▶ [MATERIAL PROVIDED]

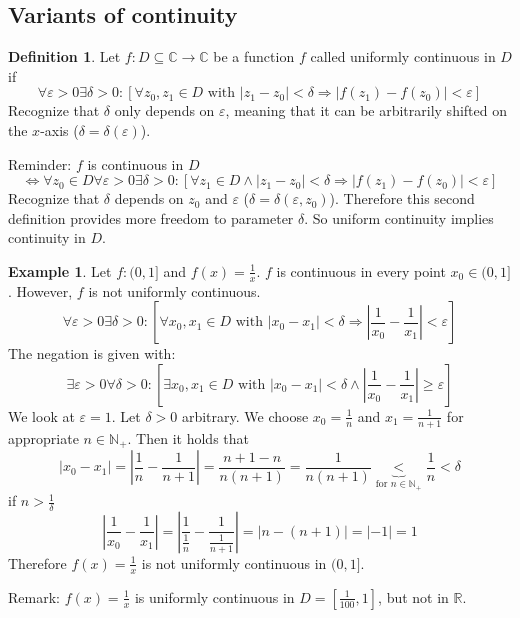 \documentclass[a4paper,landscape,twocolumn]{article}
\theoremstyle{definition}
\newtheorem{defi}{Definition}
\newtheorem{ex}{Example}
\newcommand\abs[1]{\left|#1\right|}
\begin{document}
\subsection{Variants of continuity}
%
\begin{defi}
  Let $f: D \subseteq \mathbb C \rightarrow \mathbb C$ be a function $f$
  called uniformly continuous in $D$ if
  \[
    \forall \varepsilon > 0 \exists \delta > 0:
    \left[
      \forall z_0, z_1 \in D \text{ with } \abs{z_1 - z_0} < \delta
      \Rightarrow \abs{f(z_1) - f(z_0)} < \varepsilon
    \right]
  \]
  Recognize that $\delta$ only depends on $\varepsilon$,
  meaning that it can be arbitrarily shifted on the $x$-axis ($\delta = \delta(\varepsilon)$).

  Reminder: $f$ is continuous in $D$
  \[
    \Leftrightarrow \forall z_0 \in D \forall \varepsilon > 0 \exists \delta > 0:
    \left[
      \forall z_1 \in D \land \abs{z_1 - z_0} < \delta
      \Rightarrow \abs{f(z_1) - f(z_0)} < \varepsilon
    \right]
  \]
  Recognize that $\delta$ depends on $z_0$ and $\varepsilon$
  ($\delta = \delta(\varepsilon, z_0)$).
  Therefore this second definition provides more freedom to parameter $\delta$.
  So uniform continuity implies continuity in $D$.
\end{defi}
%
\begin{ex}
  Let $f: (0, 1]$ and $f(x) = \frac1x$.
  $f$ is continuous in every point $x_0 \in (0, 1]$.
  However, $f$ is not uniformly continuous.
  \[
    \forall \varepsilon > 0 \exists \delta > 0:
    \left[
      \forall x_0, x_1 \in D \text{ with } \abs{x_0 - x_1} < \delta
      \Rightarrow \abs{\frac1{x_0} - \frac1{x_1}} < \varepsilon
    \right]
  \]
  The negation is given with:
  \[
    \exists \varepsilon > 0 \forall \delta > 0:
    \left[
      \exists x_0, x_1 \in D \text{ with }
      \abs{x_0 - x_1} < \delta \land \abs{\frac1{x_0} - \frac1{x_1}} \geq \varepsilon
    \right]
  \]
  We look at $\varepsilon = 1$.
  Let $\delta > 0$ arbitrary. We choose $x_0 = \frac1n$ and $x_1 = \frac1{n+1}$
  for appropriate $n \in \mathbb N_+$. Then it holds that
  \[
    \abs{x_0 - x_1} = \abs{\frac1n - \frac1{n+1}} =
    \frac{n + 1 - n}{n (n + 1)} = \frac1{n (n + 1)}
    \underbrace{<}_{\text{for } n \in \mathbb N_+}
    \frac1n
    <
    \delta
  \]
  if $n > \frac1\delta$
  \[
    \abs{\frac1{x_0} - \frac1{x_1}}
    = \abs{\frac1{\frac1n} - \frac1{\frac1{n+1}}}
    = \abs{n - (n + 1)}
    = \abs{-1}
    = 1
  \]
  Therefore $f(x) = \frac1x$ is not uniformly continuous in $(0, 1]$.

  Remark: $f(x) = \frac1x$ is uniformly continuous in $D = [\frac1{100}, 1]$,
  but not in $\mathbb R$.
\end{ex}
\end{document}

▶ [AIM OF THE EXERCISE] In the entries above, identify every line with the string "forall".

▶ [ANSWER TO THIS EXERCISE]
    \forall \varepsilon > 0 \exists \delta > 0:
      \forall z_0, z_1 \in D \text{ with } \abs{z_1 - z_0} < \delta
    \Leftrightarrow \forall z_0 \in D \forall \varepsilon > 0 \exists \delta > 0:
      \forall z_1 \in D \land \abs{z_1 - z_0} < \delta
    \forall \varepsilon > 0 \exists \delta > 0:
      \forall x_0, x_1 \in D \text{ with } \abs{x_0 - x_1} < \delta
    \exists \varepsilon > 0 \forall \delta > 0:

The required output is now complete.